What to work on:
Below are entries to examine: work out how many lines contain the word "func", and give only that number.

Records for processing:
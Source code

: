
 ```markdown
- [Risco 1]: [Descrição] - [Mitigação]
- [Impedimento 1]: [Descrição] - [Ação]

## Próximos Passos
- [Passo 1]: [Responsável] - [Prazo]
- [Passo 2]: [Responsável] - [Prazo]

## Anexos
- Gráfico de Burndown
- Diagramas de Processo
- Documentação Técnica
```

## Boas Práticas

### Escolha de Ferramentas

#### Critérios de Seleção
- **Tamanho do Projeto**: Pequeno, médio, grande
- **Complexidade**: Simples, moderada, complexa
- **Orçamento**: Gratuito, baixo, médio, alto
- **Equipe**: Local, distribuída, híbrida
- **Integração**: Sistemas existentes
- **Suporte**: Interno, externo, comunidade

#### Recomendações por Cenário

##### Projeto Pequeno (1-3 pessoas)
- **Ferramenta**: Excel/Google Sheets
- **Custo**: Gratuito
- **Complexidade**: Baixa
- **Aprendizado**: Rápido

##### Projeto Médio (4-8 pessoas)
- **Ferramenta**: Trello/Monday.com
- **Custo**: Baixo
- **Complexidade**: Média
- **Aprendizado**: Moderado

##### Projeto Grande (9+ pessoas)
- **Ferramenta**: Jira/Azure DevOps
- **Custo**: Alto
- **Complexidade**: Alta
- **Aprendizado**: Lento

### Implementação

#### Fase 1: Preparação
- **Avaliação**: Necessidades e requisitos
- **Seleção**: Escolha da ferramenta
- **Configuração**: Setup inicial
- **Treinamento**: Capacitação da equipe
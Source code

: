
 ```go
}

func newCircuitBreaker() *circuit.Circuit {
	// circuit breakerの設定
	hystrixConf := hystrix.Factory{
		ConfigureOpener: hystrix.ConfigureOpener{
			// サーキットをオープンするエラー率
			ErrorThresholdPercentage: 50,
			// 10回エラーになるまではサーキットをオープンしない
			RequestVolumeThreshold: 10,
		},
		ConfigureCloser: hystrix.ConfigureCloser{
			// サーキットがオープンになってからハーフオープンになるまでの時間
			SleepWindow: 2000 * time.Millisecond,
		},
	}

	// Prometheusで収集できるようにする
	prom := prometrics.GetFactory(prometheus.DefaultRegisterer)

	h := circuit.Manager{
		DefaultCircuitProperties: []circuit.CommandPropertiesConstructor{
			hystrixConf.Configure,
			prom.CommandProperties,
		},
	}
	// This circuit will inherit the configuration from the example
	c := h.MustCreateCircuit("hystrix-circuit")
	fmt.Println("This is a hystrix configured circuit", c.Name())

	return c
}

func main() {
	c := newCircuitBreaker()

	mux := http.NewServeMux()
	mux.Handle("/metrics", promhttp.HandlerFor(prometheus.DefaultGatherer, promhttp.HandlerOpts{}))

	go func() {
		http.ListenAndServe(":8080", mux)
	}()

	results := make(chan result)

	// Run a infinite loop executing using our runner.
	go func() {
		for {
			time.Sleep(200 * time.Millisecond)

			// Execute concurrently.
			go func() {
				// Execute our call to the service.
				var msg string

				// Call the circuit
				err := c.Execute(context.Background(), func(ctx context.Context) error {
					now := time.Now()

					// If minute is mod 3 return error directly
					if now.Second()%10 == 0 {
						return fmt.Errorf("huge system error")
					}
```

Your solution:
6